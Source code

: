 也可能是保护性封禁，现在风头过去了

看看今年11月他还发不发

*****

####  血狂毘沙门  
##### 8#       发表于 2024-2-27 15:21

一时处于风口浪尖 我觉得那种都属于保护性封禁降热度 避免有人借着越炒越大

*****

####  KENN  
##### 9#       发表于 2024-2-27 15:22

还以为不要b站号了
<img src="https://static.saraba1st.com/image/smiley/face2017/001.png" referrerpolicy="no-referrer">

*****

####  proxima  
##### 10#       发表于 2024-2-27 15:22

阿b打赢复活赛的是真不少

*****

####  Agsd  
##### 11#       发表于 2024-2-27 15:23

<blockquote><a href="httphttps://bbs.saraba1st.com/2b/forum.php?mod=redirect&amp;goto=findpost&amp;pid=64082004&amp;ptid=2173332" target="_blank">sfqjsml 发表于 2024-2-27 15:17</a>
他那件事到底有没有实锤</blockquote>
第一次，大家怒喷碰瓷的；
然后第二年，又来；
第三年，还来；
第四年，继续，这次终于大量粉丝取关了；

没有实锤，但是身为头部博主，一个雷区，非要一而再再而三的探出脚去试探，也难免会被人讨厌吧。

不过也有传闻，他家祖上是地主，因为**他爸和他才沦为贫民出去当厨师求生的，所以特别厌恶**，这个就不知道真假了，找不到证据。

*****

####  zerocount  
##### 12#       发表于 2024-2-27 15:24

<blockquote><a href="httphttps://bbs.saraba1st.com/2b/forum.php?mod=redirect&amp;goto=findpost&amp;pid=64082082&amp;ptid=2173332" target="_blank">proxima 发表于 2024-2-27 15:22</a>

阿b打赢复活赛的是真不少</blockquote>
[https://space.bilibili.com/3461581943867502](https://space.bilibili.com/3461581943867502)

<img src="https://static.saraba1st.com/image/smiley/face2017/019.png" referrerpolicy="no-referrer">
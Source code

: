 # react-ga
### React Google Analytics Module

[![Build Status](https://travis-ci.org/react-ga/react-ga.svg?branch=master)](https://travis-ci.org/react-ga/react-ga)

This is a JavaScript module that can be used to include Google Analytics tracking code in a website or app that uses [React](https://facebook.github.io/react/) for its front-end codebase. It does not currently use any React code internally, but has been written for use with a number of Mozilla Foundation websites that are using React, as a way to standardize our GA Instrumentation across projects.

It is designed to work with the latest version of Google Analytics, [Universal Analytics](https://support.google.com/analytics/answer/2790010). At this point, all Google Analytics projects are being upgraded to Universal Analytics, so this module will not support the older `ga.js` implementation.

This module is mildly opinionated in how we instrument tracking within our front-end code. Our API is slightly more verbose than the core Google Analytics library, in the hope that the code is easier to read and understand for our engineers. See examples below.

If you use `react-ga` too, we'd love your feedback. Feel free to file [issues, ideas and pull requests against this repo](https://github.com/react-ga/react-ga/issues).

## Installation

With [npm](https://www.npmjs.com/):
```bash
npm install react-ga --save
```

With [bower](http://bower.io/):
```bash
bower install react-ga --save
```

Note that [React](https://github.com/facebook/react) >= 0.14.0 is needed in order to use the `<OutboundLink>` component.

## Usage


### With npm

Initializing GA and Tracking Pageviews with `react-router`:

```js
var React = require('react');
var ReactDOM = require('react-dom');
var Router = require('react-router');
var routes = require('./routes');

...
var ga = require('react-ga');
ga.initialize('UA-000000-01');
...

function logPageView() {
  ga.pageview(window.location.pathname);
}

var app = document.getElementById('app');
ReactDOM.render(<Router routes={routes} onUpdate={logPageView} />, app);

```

════════════════════

**Task requirements:** Look for the string "static" in the data above and return every line that has it.

**Solution:**
<img src="https://static.saraba1st.com/image/smiley/face2017/001.png" referrerpolicy="no-referrer">
<img src="https://static.saraba1st.com/image/smiley/face2017/019.png" referrerpolicy="no-referrer">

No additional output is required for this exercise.